Richard Dadd was born on 1 August 1817 at Chatham in Kent, where his father was a chemist. He began drawing when he was about 13, and after the family had moved to London, he entered the Royal Academy Schools in 1837. He began exhibiting his work in the same year, and soon began to make a reputation with delicate and imaginative scenes from Shakespeare’s A Midsummer Night’s Dream and other fairy subjects. He was considered to be one of the most promising young artists of his generation, and was also known for his gentleness and good nature.
At the age of 25 he was employed to travel with Sir Thomas Phillips through Europe and the Middle East, and make drawings of the places they visited. Towards the end of the 10 month journey he developed symptoms of severe mental disturbance, and was suffering from paranoid delusions by the time he reached home. He believed that he was persecuted by devils, and that he received messages from the Egyptian god Osiris. On 28 August 1843 he stabbed his father to death in Cobham Park, near Rochester in Kent, believing him to be the devil in disguise.
Dadd fled to France intending to commit more murders, but was arrested after trying to cut the throat of a stranger with whom he was travelling in a coach. He spent ten months in a French asylum before being extradited, and on 22 August 1844 he was committed to the State Criminal Lunatic Asylum which was then attached to Bethlem Hospital. For many years he was unpredictable and occasionally violent, and never completely lost his delusions. In 1864 he was transferred to the newly opened Broadmoor Asylum in Berkshire, which was built to replace the criminal wings at Bethlem. He died there of consumption on 8 January 1886.

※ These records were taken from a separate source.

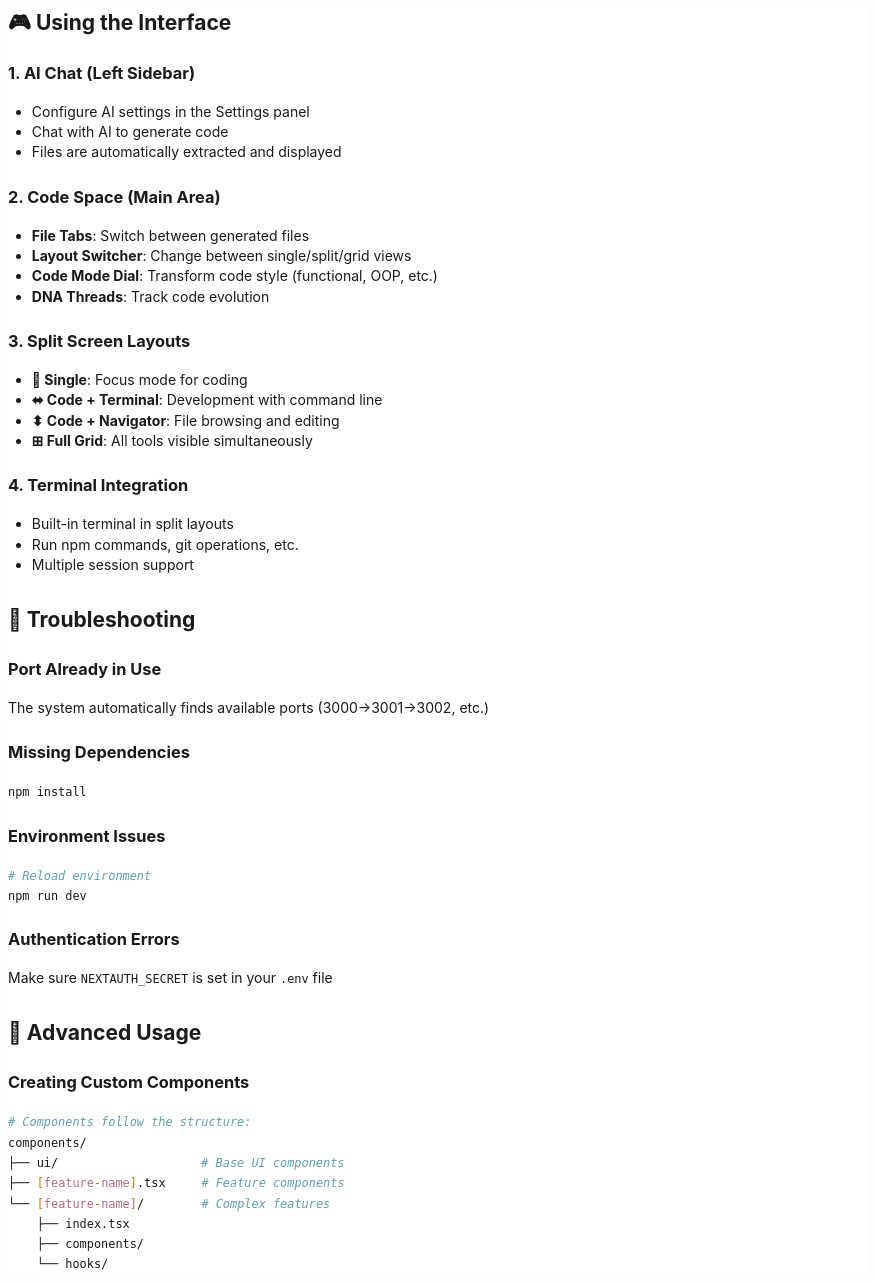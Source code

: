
 ```bash
```

## 🎮 Using the Interface

### 1. AI Chat (Left Sidebar)
- Configure AI settings in the Settings panel
- Chat with AI to generate code
- Files are automatically extracted and displayed

### 2. Code Space (Main Area)
- **File Tabs**: Switch between generated files
- **Layout Switcher**: Change between single/split/grid views
- **Code Mode Dial**: Transform code style (functional, OOP, etc.)
- **DNA Threads**: Track code evolution

### 3. Split Screen Layouts
- **🧿 Single**: Focus mode for coding
- **⬌ Code + Terminal**: Development with command line
- **⬍ Code + Navigator**: File browsing and editing
- **⊞ Full Grid**: All tools visible simultaneously

### 4. Terminal Integration
- Built-in terminal in split layouts
- Run npm commands, git operations, etc.
- Multiple session support

## 🔧 Troubleshooting

### Port Already in Use
The system automatically finds available ports (3000→3001→3002, etc.)

### Missing Dependencies
```bash
npm install
```

### Environment Issues
```bash
# Reload environment
npm run dev
```

### Authentication Errors
Make sure `NEXTAUTH_SECRET` is set in your `.env` file

## 🚀 Advanced Usage

### Creating Custom Components
```bash
# Components follow the structure:
components/
├── ui/                    # Base UI components
├── [feature-name].tsx     # Feature components
└── [feature-name]/        # Complex features
    ├── index.tsx
    ├── components/
    └── hooks/
```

Dadd continued to paint throughout his 42 years of confinement in Bethlem and Broadmoor. Many of the pictures in the Bethlem collection are from a series of Sketches to Illustrate the Passions, on which he worked for several years in the 1850s, but he also continued to produce landscapes, seascapes, portraits, and imaginative and illustrative works of many kinds. In the ‘Passions’ series and some other watercolours from the same period, he used broad washes of colour, but his work in both oil and watercolour is generally notable for its very fine detail. In his most characteristic and truly personal style he employed a technique of stippling, derived from miniature painting, to produce pale, dreamlike watercolours of extreme delicacy. Fantasie Egyptienne and A Wayside Inn are outstanding examples of this technique.